While variety is what keeps things exciting (it's the spice of life, isn't it just), when I included variety into my diet, results were harder to come by — it didn't matter how much I exercised.

For me, breakfast would range from avo toast to yoghurt, oats and berries to eggs. Lunch was often a salad sandwich or wrap or chicken and veggies. And dinner would see me tuck into meat, veggies and salad or a stir-fry. All good things. I was eating a balanced diet, that satisfied my hunger and was kind to me nutritionally, but all together my daily diet wasn't doing me any favours.
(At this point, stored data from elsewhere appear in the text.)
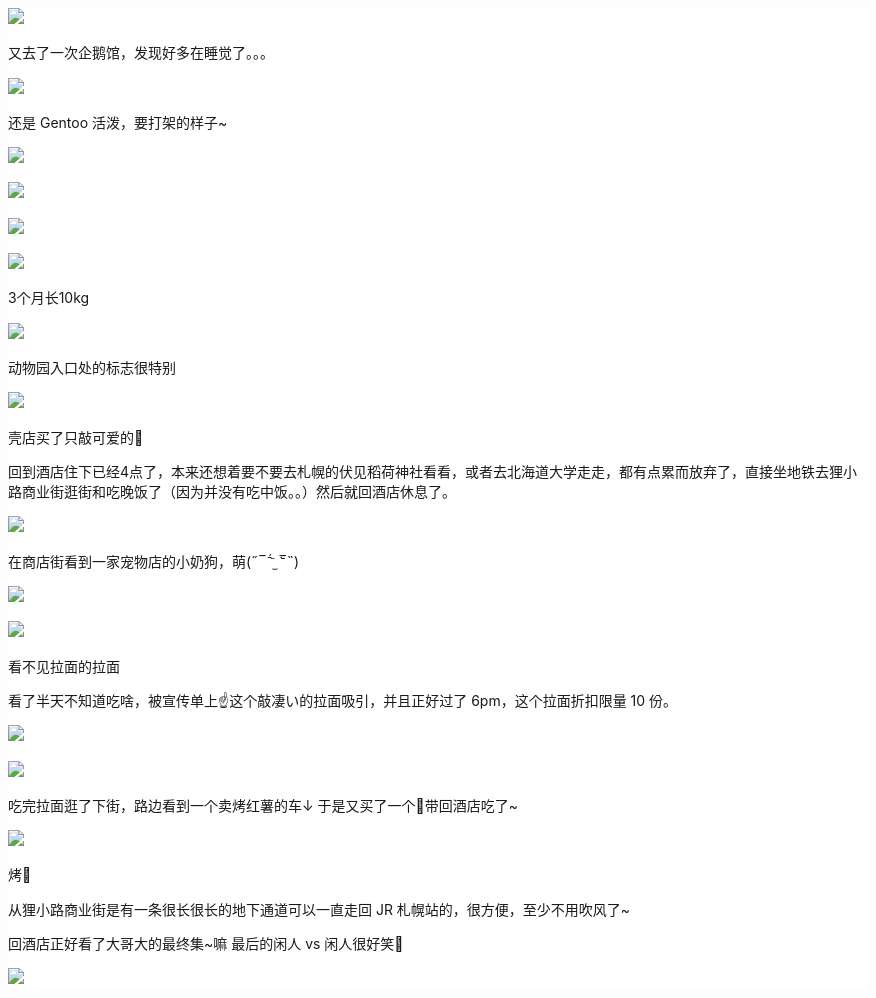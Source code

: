 ![](/assets/images/heisei-last-winter-hokkaido/p56803678.jpg)

又去了一次企鹅馆，发现好多在睡觉了。。。

![](/assets/images/heisei-last-winter-hokkaido/p56803680.jpg)

还是 Gentoo 活泼，要打架的样子~

![](/assets/images/heisei-last-winter-hokkaido/p56803681.jpg)

![](/assets/images/heisei-last-winter-hokkaido/p56803683.jpg)

![](/assets/images/heisei-last-winter-hokkaido/p56803684.jpg)

![](/assets/images/heisei-last-winter-hokkaido/p56803687.jpg)

3个月长10kg

![](/assets/images/heisei-last-winter-hokkaido/p56803686.jpg)

动物园入口处的标志很特别

![](/assets/images/heisei-last-winter-hokkaido/p56803689.jpg)

壳店买了只敲可爱的🐧

回到酒店住下已经4点了，本来还想着要不要去札幌的伏见稻荷神社看看，或者去北海道大学走走，都有点累而放弃了，直接坐地铁去狸小路商业街逛街和吃晚饭了（因为并没有吃中饭。。）然后就回酒店休息了。

![](/assets/images/heisei-last-winter-hokkaido/p56804281.jpg)

在商店街看到一家宠物店的小奶狗，萌(˶‾᷄ ⁻̫ ‾᷅˵)

![](/assets/images/heisei-last-winter-hokkaido/p56804282.jpg)

![](/assets/images/heisei-last-winter-hokkaido/p56804284.jpg)

看不见拉面的拉面

看了半天不知道吃啥，被宣传单上☝️这个敲凄い的拉面吸引，并且正好过了 6pm，这个拉面折扣限量 10 份。

![](/assets/images/heisei-last-winter-hokkaido/p56804285.jpg)

![](/assets/images/heisei-last-winter-hokkaido/p56804287.jpg)

吃完拉面逛了下街，路边看到一个卖烤红薯的车↓ 于是又买了一个🍠带回酒店吃了~

![](/assets/images/heisei-last-winter-hokkaido/p56804286.jpg)

烤🍠

从狸小路商业街是有一条很长很长的地下通道可以一直走回 JR 札幌站的，很方便，至少不用吹风了~

回酒店正好看了大哥大的最终集~嘛 最后的闲人 vs 闲人很好笑🌚

![](/assets/images/heisei-last-winter-hokkaido/p56804288.jpg)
I couldn't understand why.

It wasn't until my trainer suggested I write everything I eat down and create (and stick to) a meal plan — that included more, but smaller, meals throughout the day I noticed results. This is where I should point out that this isn't a diet (I'm 100 percent done with those), rather mindful, structured eating.

Structured eating helps to keep a closer eye on what you're fuelling your body with and prevents inconsistency, which was the biggest issue for me. Switching to structure was exactly what I needed to make my meals and my gym sessions work better together.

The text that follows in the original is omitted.